=== Data records ===

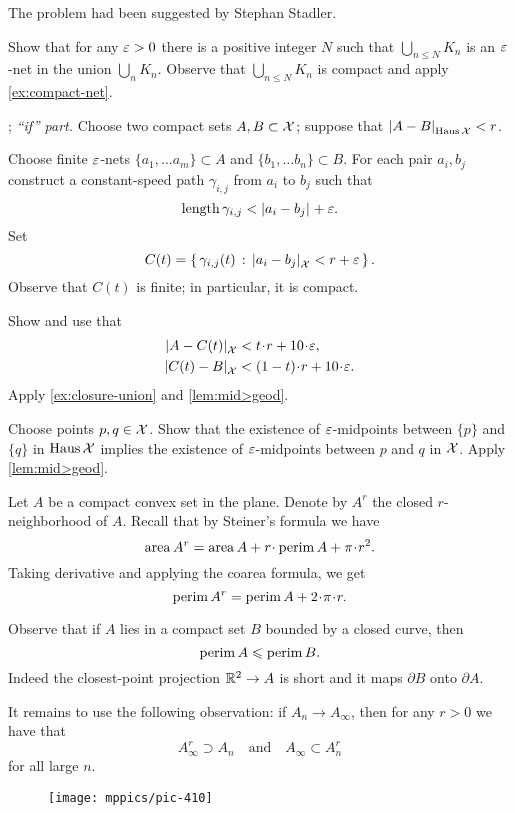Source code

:  The problem had been suggested by Stephan Stadler.

Show that for any $\varepsilon>0$ there is a positive integer $N$ such that $\bigcup_{n\le N} K_n$ is an $\varepsilon$-net in the union $\bigcup_{n} K_n$.
Observe that $\bigcup_{n\le N} K_n$
is compact and apply \ref{ex:compact-net}.

\parbf{\ref{ex:Haus-length}}; \textit{``if'' part.}
Choose two compact sets $A,B\subset \mathcal{X}$;
suppose that $\dist{A}{B}{\Haus\spc{X}}<r$.

Choose finite $\varepsilon$-nets $\{a_1,\dots a_m\}\subset A$ and $\{b_1,\dots b_n\}\subset B$.
For each pair $a_i,b_j$ construct a constant-speed path $\gamma_{i,j}$ from $a_i$ to $b_j$ such that 
\[\length \gamma_{i,j}<\dist{a_i}{b_j}{}+\eps.\]
Set 
\[C(t)=\set{\gamma_{i,j}(t)}{\dist{a_i}{b_j}{\spc{X}}<r+\eps}.\]
Observe that $C(t)$ is finite; in particular, it is compact.

Show and use that 
\begin{align*}
\dist{A}{C(t)}{\spc{X}}&<t\cdot r+10\cdot\eps,
\\
\dist{C(t)}{B}{\spc{X}}&<(1-t)\cdot r+10\cdot\eps.
\end{align*}
Apply \ref{ex:closure-union} and \ref{lem:mid>geod}.

Choose points $p,q\in\mathcal{X}$. 
Show that the existence of $\varepsilon$-midpoints between $\{p\}$ and $\{q\}$ in $\operatorname{\rm Haus}\nolimits\mathcal{X}$ implies the existence of $\varepsilon$-midpoints between $p$ and $q$ in $\mathcal{X}$.
Apply \ref{lem:mid>geod}.


Let $A$ be a compact convex set in the plane.
Denote by $A^r$ the closed $r$-neighborhood of $A$.
Recall that by Steiner's formula we have
\[\area A^r=\area A+r\cdot\perim A+\pi\cdot r^2.\]
Taking derivative and applying the coarea formula, we get 
\[\perim A^r=\perim A+2\cdot\pi\cdot r.\]

Observe that if $A$ lies in a compact set $B$ bounded by a closed curve, then 
\[\operatorname{\rm perim}\nolimits A\leqslant \operatorname{\rm perim}\nolimits B.\]
Indeed the closest-point projection $\mathbb{R}^2\to A$ is short and it maps $\partial B$ onto $\partial A$.

It remains to use the following observation: if $A_n\to A_\infty$, then for any $r>0$ we have that
\[A_\infty^r\supset A_n
\quad\text{and}\quad
A_\infty\subset A_n^r\]
for all large $n$.

\begin{wrapfigure}{r}{27 mm}
\vskip-0mm
\centering
\texttt{[image: mppics/pic-410]}
\end{wrapfigure}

===

**Task description**
Nothing but the lines above from the one containing "Recall that by Steiner's formula we have" through the one containing "Observe that if" should appear in the answer, each repeated exactly.

**Exercise output**
Recall that by Steiner's formula we have
\[\area A^r=\area A+r\cdot\perim A+\pi\cdot r^2.\]
Taking derivative and applying the coarea formula, we get 
\[\perim A^r=\perim A+2\cdot\pi\cdot r.\]

Observe that if $A$ lies in a compact set $B$ bounded by a closed curve, then 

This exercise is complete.